Bibaut Aurélien, Kallus Nathan, Dimakopoulou Maria, Chambaz Antoine, van der Laan Mark
Netflix.
Cornell University and Netflix.
Adv Neural Inf Process Syst. 2021 Dec;34:19261-19273.
Empirical risk minimization (ERM) is the workhorse of machine learning, whether for classification and regression or for off-policy policy learning, but its model-agnostic guarantees can fail when we use adaptively collected data, such as the result of running a contextual bandit algorithm. We study a generic importance sampling weighted ERM algorithm for using adaptively collected data to minimize the average of a loss function over a hypothesis class and provide first-of-their-kind generalization guarantees and fast convergence rates. Our results are based on a new maximal inequality that carefully leverages the importance sampling structure to obtain rates with the good dependence on the exploration rate in the data. For regression, we provide fast rates that leverage the strong convexity of squared-error loss. For policy learning, we provide regret guarantees that close an open gap in the existing literature whenever exploration decays to zero, as is the case for bandit-collected data. An empirical investigation validates our theory.

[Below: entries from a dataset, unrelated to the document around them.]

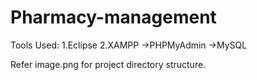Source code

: # Pharmacy-management
Tools Used:
  1.Eclipse
  2.XAMPP
    ->PHPMyAdmin
    ->MySQL

Refer image.png for project directory structure.
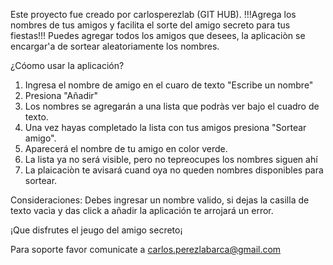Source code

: Este proyecto fue creado por carlosperezlab (GIT HUB).
!!!Agrega los nombres de tus amigos y facilita el sorte del amigo secreto para tus fiestas!!!
Puedes agregar todos los amigos que desees, la aplicaciòn se encargar'a de sortear aleatoriamente los nombres.

¿Cóomo usar la aplicación?
  1. Ingresa el nombre de amigo en el cuaro de texto "Escribe un nombre"
  2. Presiona "Añadir"
  3. Los nombres se agregarán a una lista que podràs ver bajo el cuadro de texto.
  4. Una vez hayas completado la lista con tus amigos presiona "Sortear amigo".
  5. Aparecerá el nombre de tu amigo en color verde.
  6. La lista ya no será visible, pero no tepreocupes los nombres siguen ahí
  7. La plaicaciòn te avisará cuand oya no queden nombres disponibles para sortear.

Consideraciones: Debes ingresar un nombre valido, si dejas la casilla de texto vacìa y das click a añadir la aplicación te arrojará un error.

¡Que disfrutes el jeugo del amigo secreto¡

Para soporte favor comunicate a carlos.perezlabarca@gmail.com
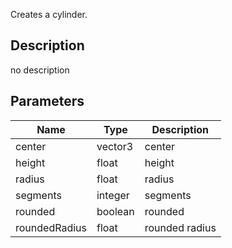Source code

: Creates a cylinder.



## Description
no description
## Parameters

<table>
<thead>
	<tr>
		<th>Name</th>
		<th>Type</th>
		<th>Description</th>
	</tr>
</thead>
<tr>
	<td>center</td>
	<td><div class='bg-blue-800 px-2 py-px text-white rounded-sm'>vector3</div></td>
	<td>center</td>
</tr>
<tr>
	<td>height</td>
	<td><div class='bg-yellow-800 px-2 py-px text-white rounded-sm'>float</div></td>
	<td>height</td>
</tr>
<tr>
	<td>radius</td>
	<td><div class='bg-yellow-800 px-2 py-px text-white rounded-sm'>float</div></td>
	<td>radius</td>
</tr>
<tr>
	<td>segments</td>
	<td><div class='bg-orange-800 px-2 py-px text-white rounded-sm'>integer</div></td>
	<td>segments</td>
</tr>
<tr>
	<td>rounded</td>
	<td><div class='bg-emerald-800 px-2 py-px text-white rounded-sm'>boolean</div></td>
	<td>rounded</td>
</tr>
<tr>
	<td>roundedRadius</td>
	<td><div class='bg-yellow-800 px-2 py-px text-white rounded-sm'>float</div></td>
	<td>rounded radius</td>
</tr>
</table>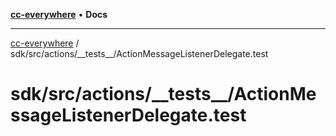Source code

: [**cc-everywhere**](../../../../index.md) • **Docs**

***

[cc-everywhere](../../../../index.md) / sdk/src/actions/\_\_tests\_\_/ActionMessageListenerDelegate.test

# sdk/src/actions/\_\_tests\_\_/ActionMessageListenerDelegate.test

经验风险最小化(ERM)是机器学习的核心方法,无论是用于分类和回归,还是用于离策略策略学习。但是,当我们使用自适应收集的数据(例如运行上下文博弈算法的结果)时,其与模型无关的保证可能会失效。我们研究了一种通用的重要性采样加权ERM算法,该算法使用自适应收集的数据来最小化假设类上损失函数的平均值,并提供了同类中的首个泛化保证和快速收敛率。我们的结果基于一个新的极大不等式,该不等式仔细利用重要性采样结构,以获得对数据中探索率具有良好依赖性的速率。对于回归,我们提供利用平方误差损失的强凸性的快速速率。对于策略学习,我们提供后悔保证,只要探索衰减到零(如博弈收集的数据那样),就能弥合现有文献中的一个开放差距。实证研究验证了我们的理论。